▶ Requirement:
This exercise asks for an exact transcription of every entry.

(Saved data entries)
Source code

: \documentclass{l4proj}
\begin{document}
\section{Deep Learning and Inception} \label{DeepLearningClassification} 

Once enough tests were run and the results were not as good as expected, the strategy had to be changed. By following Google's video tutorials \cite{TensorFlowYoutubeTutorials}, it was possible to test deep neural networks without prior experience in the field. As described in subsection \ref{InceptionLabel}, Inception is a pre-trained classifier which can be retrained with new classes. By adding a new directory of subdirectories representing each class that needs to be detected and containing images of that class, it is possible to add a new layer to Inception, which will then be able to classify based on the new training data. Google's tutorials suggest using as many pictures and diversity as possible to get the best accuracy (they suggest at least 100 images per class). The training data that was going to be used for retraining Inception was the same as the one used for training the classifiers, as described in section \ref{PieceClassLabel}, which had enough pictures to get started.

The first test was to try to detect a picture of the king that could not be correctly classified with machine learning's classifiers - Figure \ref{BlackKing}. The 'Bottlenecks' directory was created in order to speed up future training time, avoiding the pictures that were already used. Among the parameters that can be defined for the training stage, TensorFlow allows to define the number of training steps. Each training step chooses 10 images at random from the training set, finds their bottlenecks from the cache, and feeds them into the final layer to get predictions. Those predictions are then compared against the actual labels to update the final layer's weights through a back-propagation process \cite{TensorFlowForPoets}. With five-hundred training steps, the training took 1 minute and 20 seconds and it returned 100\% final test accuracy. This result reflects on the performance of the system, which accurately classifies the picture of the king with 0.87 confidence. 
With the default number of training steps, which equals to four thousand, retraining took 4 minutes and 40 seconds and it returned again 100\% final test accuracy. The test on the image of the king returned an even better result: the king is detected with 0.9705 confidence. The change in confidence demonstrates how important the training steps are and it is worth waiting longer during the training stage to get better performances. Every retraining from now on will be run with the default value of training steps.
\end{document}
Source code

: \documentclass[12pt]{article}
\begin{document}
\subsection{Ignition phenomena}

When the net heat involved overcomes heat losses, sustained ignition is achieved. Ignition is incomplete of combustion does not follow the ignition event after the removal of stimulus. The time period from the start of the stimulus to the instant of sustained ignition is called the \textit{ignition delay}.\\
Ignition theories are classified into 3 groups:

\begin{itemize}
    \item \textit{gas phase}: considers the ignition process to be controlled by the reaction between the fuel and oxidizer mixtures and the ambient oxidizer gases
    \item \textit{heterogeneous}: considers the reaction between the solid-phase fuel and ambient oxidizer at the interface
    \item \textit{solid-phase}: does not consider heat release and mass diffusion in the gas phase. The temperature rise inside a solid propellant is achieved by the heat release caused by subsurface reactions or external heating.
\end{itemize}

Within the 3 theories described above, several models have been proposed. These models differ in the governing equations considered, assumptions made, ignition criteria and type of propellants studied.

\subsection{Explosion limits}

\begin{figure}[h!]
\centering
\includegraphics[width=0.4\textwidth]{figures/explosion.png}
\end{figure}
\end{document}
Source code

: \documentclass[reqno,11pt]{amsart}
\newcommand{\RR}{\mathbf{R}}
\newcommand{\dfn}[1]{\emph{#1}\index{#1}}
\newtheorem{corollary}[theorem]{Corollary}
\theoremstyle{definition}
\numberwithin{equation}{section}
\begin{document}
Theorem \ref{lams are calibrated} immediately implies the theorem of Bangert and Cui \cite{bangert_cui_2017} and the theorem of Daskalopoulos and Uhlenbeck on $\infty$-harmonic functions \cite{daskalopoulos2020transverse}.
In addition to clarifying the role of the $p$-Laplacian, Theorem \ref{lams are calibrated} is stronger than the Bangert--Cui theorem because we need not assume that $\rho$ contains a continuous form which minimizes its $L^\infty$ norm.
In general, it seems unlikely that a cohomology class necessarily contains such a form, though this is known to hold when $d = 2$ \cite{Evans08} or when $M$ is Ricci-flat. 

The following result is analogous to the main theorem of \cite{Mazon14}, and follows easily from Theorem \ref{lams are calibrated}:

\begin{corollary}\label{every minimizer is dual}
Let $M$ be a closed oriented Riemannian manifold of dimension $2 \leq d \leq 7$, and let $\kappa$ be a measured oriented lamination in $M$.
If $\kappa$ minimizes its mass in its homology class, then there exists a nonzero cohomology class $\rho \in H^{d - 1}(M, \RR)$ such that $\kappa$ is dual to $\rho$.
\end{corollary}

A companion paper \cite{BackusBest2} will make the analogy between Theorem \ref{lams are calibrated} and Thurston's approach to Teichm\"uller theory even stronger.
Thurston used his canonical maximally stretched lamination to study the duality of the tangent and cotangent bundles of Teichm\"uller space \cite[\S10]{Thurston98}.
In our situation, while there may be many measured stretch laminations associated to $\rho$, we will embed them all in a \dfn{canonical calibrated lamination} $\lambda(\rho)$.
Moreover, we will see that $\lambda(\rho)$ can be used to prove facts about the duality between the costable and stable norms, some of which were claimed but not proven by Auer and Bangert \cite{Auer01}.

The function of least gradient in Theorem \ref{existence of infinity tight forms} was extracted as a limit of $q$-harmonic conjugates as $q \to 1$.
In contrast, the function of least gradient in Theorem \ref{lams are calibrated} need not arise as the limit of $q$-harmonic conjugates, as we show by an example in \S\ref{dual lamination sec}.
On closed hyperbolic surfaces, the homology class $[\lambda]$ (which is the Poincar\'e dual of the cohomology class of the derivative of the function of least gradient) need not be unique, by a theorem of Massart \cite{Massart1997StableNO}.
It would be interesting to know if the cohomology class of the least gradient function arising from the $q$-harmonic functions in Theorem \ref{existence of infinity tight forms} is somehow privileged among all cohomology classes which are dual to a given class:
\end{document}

▶ Expected answer:
Source code

: \documentclass{l4proj}
\begin{document}
\section{Deep Learning and Inception} \label{DeepLearningClassification} 

Once enough tests were run and the results were not as good as expected, the strategy had to be changed. By following Google's video tutorials \cite{TensorFlowYoutubeTutorials}, it was possible to test deep neural networks without prior experience in the field. As described in subsection \ref{InceptionLabel}, Inception is a pre-trained classifier which can be retrained with new classes. By adding a new directory of subdirectories representing each class that needs to be detected and containing images of that class, it is possible to add a new layer to Inception, which will then be able to classify based on the new training data. Google's tutorials suggest using as many pictures and diversity as possible to get the best accuracy (they suggest at least 100 images per class). The training data that was going to be used for retraining Inception was the same as the one used for training the classifiers, as described in section \ref{PieceClassLabel}, which had enough pictures to get started.

The first test was to try to detect a picture of the king that could not be correctly classified with machine learning's classifiers - Figure \ref{BlackKing}. The 'Bottlenecks' directory was created in order to speed up future training time, avoiding the pictures that were already used. Among the parameters that can be defined for the training stage, TensorFlow allows to define the number of training steps. Each training step chooses 10 images at random from the training set, finds their bottlenecks from the cache, and feeds them into the final layer to get predictions. Those predictions are then compared against the actual labels to update the final layer's weights through a back-propagation process \cite{TensorFlowForPoets}. With five-hundred training steps, the training took 1 minute and 20 seconds and it returned 100\% final test accuracy. This result reflects on the performance of the system, which accurately classifies the picture of the king with 0.87 confidence. 
With the default number of training steps, which equals to four thousand, retraining took 4 minutes and 40 seconds and it returned again 100\% final test accuracy. The test on the image of the king returned an even better result: the king is detected with 0.9705 confidence. The change in confidence demonstrates how important the training steps are and it is worth waiting longer during the training stage to get better performances. Every retraining from now on will be run with the default value of training steps.
\end{document}
Source code

: \documentclass[12pt]{article}
\begin{document}
\subsection{Ignition phenomena}

When the net heat involved overcomes heat losses, sustained ignition is achieved. Ignition is incomplete of combustion does not follow the ignition event after the removal of stimulus. The time period from the start of the stimulus to the instant of sustained ignition is called the \textit{ignition delay}.\\
Ignition theories are classified into 3 groups:

\begin{itemize}
    \item \textit{gas phase}: considers the ignition process to be controlled by the reaction between the fuel and oxidizer mixtures and the ambient oxidizer gases
    \item \textit{heterogeneous}: considers the reaction between the solid-phase fuel and ambient oxidizer at the interface
    \item \textit{solid-phase}: does not consider heat release and mass diffusion in the gas phase. The temperature rise inside a solid propellant is achieved by the heat release caused by subsurface reactions or external heating.
\end{itemize}

Within the 3 theories described above, several models have been proposed. These models differ in the governing equations considered, assumptions made, ignition criteria and type of propellants studied.

\subsection{Explosion limits}

\begin{figure}[h!]
\centering
\includegraphics[width=0.4\textwidth]{figures/explosion.png}
\end{figure}
\end{document}
Source code

: \documentclass[reqno,11pt]{amsart}
\newcommand{\RR}{\mathbf{R}}
\newcommand{\dfn}[1]{\emph{#1}\index{#1}}
\newtheorem{corollary}[theorem]{Corollary}
\theoremstyle{definition}
\numberwithin{equation}{section}
\begin{document}
Theorem \ref{lams are calibrated} immediately implies the theorem of Bangert and Cui \cite{bangert_cui_2017} and the theorem of Daskalopoulos and Uhlenbeck on $\infty$-harmonic functions \cite{daskalopoulos2020transverse}.
In addition to clarifying the role of the $p$-Laplacian, Theorem \ref{lams are calibrated} is stronger than the Bangert--Cui theorem because we need not assume that $\rho$ contains a continuous form which minimizes its $L^\infty$ norm.
In general, it seems unlikely that a cohomology class necessarily contains such a form, though this is known to hold when $d = 2$ \cite{Evans08} or when $M$ is Ricci-flat. 

The following result is analogous to the main theorem of \cite{Mazon14}, and follows easily from Theorem \ref{lams are calibrated}:

\begin{corollary}\label{every minimizer is dual}
Let $M$ be a closed oriented Riemannian manifold of dimension $2 \leq d \leq 7$, and let $\kappa$ be a measured oriented lamination in $M$.
If $\kappa$ minimizes its mass in its homology class, then there exists a nonzero cohomology class $\rho \in H^{d - 1}(M, \RR)$ such that $\kappa$ is dual to $\rho$.
\end{corollary}

A companion paper \cite{BackusBest2} will make the analogy between Theorem \ref{lams are calibrated} and Thurston's approach to Teichm\"uller theory even stronger.
Thurston used his canonical maximally stretched lamination to study the duality of the tangent and cotangent bundles of Teichm\"uller space \cite[\S10]{Thurston98}.
In our situation, while there may be many measured stretch laminations associated to $\rho$, we will embed them all in a \dfn{canonical calibrated lamination} $\lambda(\rho)$.
Moreover, we will see that $\lambda(\rho)$ can be used to prove facts about the duality between the costable and stable norms, some of which were claimed but not proven by Auer and Bangert \cite{Auer01}.

The function of least gradient in Theorem \ref{existence of infinity tight forms} was extracted as a limit of $q$-harmonic conjugates as $q \to 1$.
In contrast, the function of least gradient in Theorem \ref{lams are calibrated} need not arise as the limit of $q$-harmonic conjugates, as we show by an example in \S\ref{dual lamination sec}.
On closed hyperbolic surfaces, the homology class $[\lambda]$ (which is the Poincar\'e dual of the cohomology class of the derivative of the function of least gradient) need not be unique, by a theorem of Massart \cite{Massart1997StableNO}.
It would be interesting to know if the cohomology class of the least gradient function arising from the $q$-harmonic functions in Theorem \ref{existence of infinity tight forms} is somehow privileged among all cohomology classes which are dual to a given class:
\end{document}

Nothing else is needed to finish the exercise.